Per questo Lui ci vede oggi come ha visto Giacobbe stanco e claudicante, disteso per riposarsi un po'. E ci appare sulla Croce dove ha offerto se stesso. E ci chiama a salirvi per contemplare "cose più grandi" di qualsiasi immaginazione. "Più grandi" anche dell'essere amato così come sono. E che cosa c'è di "più grande" di questo? Amare così come siamo amati.
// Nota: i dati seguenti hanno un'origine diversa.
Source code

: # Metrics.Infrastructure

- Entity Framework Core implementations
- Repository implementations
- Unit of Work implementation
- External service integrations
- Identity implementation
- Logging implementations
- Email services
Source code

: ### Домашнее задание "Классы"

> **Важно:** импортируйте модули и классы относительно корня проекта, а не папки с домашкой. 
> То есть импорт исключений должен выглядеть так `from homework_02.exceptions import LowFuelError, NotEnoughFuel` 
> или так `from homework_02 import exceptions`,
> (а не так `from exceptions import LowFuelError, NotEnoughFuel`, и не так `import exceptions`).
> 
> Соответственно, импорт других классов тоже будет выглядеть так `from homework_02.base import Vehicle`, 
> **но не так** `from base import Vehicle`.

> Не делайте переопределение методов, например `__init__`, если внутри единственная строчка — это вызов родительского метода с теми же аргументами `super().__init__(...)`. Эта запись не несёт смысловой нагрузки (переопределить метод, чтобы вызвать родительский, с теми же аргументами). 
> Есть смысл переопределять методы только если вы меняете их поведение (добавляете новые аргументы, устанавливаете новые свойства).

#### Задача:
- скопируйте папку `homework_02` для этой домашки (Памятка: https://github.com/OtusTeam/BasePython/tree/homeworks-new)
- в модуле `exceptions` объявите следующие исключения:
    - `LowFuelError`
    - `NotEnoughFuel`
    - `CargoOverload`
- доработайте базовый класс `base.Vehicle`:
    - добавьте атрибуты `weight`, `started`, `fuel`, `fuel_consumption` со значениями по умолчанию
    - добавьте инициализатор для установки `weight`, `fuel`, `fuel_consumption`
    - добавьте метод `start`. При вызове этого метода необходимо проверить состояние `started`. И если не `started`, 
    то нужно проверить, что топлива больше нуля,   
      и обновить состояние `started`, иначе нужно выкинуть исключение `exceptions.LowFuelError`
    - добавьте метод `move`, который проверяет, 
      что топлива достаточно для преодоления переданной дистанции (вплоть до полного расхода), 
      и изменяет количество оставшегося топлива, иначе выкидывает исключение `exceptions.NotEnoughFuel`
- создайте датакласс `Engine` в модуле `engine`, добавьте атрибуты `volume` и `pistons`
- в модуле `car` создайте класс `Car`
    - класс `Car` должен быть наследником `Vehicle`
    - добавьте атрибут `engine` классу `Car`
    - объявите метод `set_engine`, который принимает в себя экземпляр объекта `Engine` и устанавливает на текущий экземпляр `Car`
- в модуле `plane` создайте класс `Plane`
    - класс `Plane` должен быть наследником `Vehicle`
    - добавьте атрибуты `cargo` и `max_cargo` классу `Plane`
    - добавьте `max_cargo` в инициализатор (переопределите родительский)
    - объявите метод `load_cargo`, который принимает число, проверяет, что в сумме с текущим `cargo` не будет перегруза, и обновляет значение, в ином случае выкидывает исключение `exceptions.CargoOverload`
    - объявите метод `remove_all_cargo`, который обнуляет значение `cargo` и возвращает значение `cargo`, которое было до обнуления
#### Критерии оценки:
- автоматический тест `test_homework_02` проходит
"Salire e scendere" come "angeli" (messaggeri) con Cristo sulla "scala" della Croce per incontrare i peccatori, annunciargli il Vangelo, e condurli in Cielo. Vivere così è la "cosa più grande" che ci sia: aprire il Cielo sugli uomini ai quali il demonio lo ha chiuso, gettandoli nella disperazione e nei peccati. Vivere la vita del Messia "figlio di Giuseppe", il servo sofferente della tradizione ebraica, che ha offerto se stesso per strappare gli uomini alla morte.
αποφθεγμα Apoftegma
Lo vide il Signore, del quale è stato detto:
“La luce si è levata per coloro che erano seduti all'ombra della morte” (Is 9, 2).
Che cosa è stato detto a Natanaele?
Tu chiedi a me, o Natanaele, dove ti ho conosciuto?
Tu parli ora con me, perché Filippo ti ha chiamato.
Ma, colui che il Signore chiamò per mezzo del suo apostolo,
costui già prima lo aveva visto appartenente alla sua Chiesa.
O tu Chiesa, o tu Israele, in cui non c'è finzione...,
hai già conosciuto Cristo per mezzo degli Apostoli,
come lo conobbe Natanaele per mezzo di Filippo.
Ma la sua misericordia ti vide prima che tu lo conoscessi,
quando ancora giacevi sotto il peso del peccato.